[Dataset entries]
────────────────────

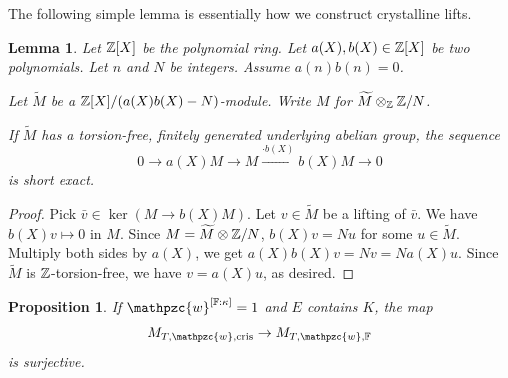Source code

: \documentclass[10pt,a4paper,twoside]{article}
\newtheorem{lem}{Lemma}
\newtheorem{prop}{Proposition}
\begin{document}
The following simple lemma is essentially how we construct crystalline lifts.


\begin{lem}
\label{lem:simple-trick}
Let $\bZ[X]$ be the polynomial ring.
Let $a(X),b(X)\in \bZ[X]$ be two polynomials.
Let $n$ and $N$ be integers.
Assume $a(n)b(n) = 0$.

Let $\widetilde{M}$ be a $\bZ[X]/(a(X)b(X) - N)$-module.
Write $M$ for $\widetilde{M}\otimes_{\bZ}\bZ/N$.

If $\widetilde{M}$ has a torsion-free, finitely generated underlying abelian group,
the sequence
$$
0 \to a(X)M \to M \xrightarrow{\cdot b(X)} b(X) M \to 0
$$
is short exact.
\end{lem}

\begin{proof}
Pick $\bar v \in \ker (M \to b(X) M)$.
Let $v \in \widetilde{M}$ be a lifting of $\bar v$.
We have $b(X)v \mapsto 0$ in $M$.
Since $M = \widetilde{M} \otimes \bZ/N$,
$b(X)v = N u$ for some $u\in \widetilde{M}$.
Multiply both sides by $a(X)$, we get
$a(X)b(X)v = Nv = N a(X) u$.
Since $\widetilde{M}$ is $\bZ$-torsion-free, we have $v = a(X)u$, as desired.
\end{proof}


\begin{prop}
\label{prop:lift-inertia}
If $\mathpzc{w}^{[\bF: \kappa]}=1$ and $E$ contains $K$,
the map
$$
M_{T, \mathpzc{w}, \cris} \to M_{T, \mathpzc{w}, \modp}
$$
is surjective.
\end{prop}
\end{document}
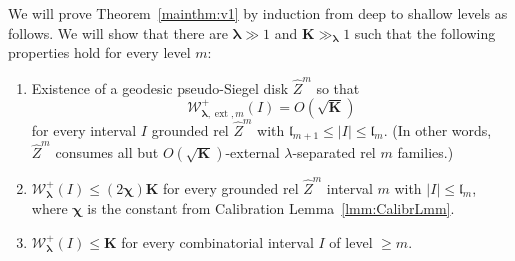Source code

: \documentclass{amsart}
\newcommand{\1}{{\mathbb 1 }}
\newcommand{\blambda}{{\boldsymbol\lambda}}
\newcommand{\ext}{{\operatorname{ext}}}
\newcommand{\Width}{{\mathcal W}}
\newcommand{\wZ}{{\widehat Z}}
\newcommand{\bK}{{\mathbf K}}
\newcommand{\length}{{\mathfrak l}}
\theoremstyle{remark}
\numberwithin{equation}{section}
\theoremstyle{definition}
\newcommand{\bchi}{{\boldsymbol{ \chi}}}
\begin{document}
We will prove Theorem~\ref{mainthm:v1} by induction from deep to shallow levels as follows. We will show that there are $\blambda \gg 1$ and $\bK\gg_\blambda 1$ such that the following properties hold for every level $m$:
\begin{enumerate}[label=\text{(\alph*)},font=\normalfont,leftmargin=*]
\item Existence of a geodesic pseudo-Siegel disk $\wZ^m$ so that
\[\Width^+_{\blambda,\ext, m} (I) =O(\sqrt \bK)\]
for every interval $I$ grounded rel $\wZ^m$ with $\length_{m+1}\le |I|\le \length_m$. (In other words, $\wZ^m$ consumes all but $O(\sqrt{\bK})$-external $\lambda$-separated rel $m$ families.)
\label{eq:case1:main prf}
\item $\Width_\blambda^+(I)\le (2\bchi) \bK$ for every grounded rel $\wZ^m$ interval $m$ with $|I|\le \length_m$, where $\bchi$ is the constant from Calibration Lemma~\ref{lmm:CalibrLmm}.\label{eq:case2:main prf}
\item $\Width_\blambda^+(I)\le  \bK$ for every combinatorial interval $I$ of level $\ge m$.\label{eq:case3:main prf}
\end{enumerate}
\end{document}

────────────────────

TASK: Extract every line containing the string "item" from the data above.

PROBLEM SOLUTION:
\item Existence of a geodesic pseudo-Siegel disk $\wZ^m$ so that
\item $\Width_\blambda^+(I)\le (2\bchi) \bK$ for every grounded rel $\wZ^m$ interval $m$ with $|I|\le \length_m$, where $\bchi$ is the constant from Calibration Lemma~\ref{lmm:CalibrLmm}.\label{eq:case2:main prf}
\item $\Width_\blambda^+(I)\le  \bK$ for every combinatorial interval $I$ of level $\ge m$.\label{eq:case3:main prf}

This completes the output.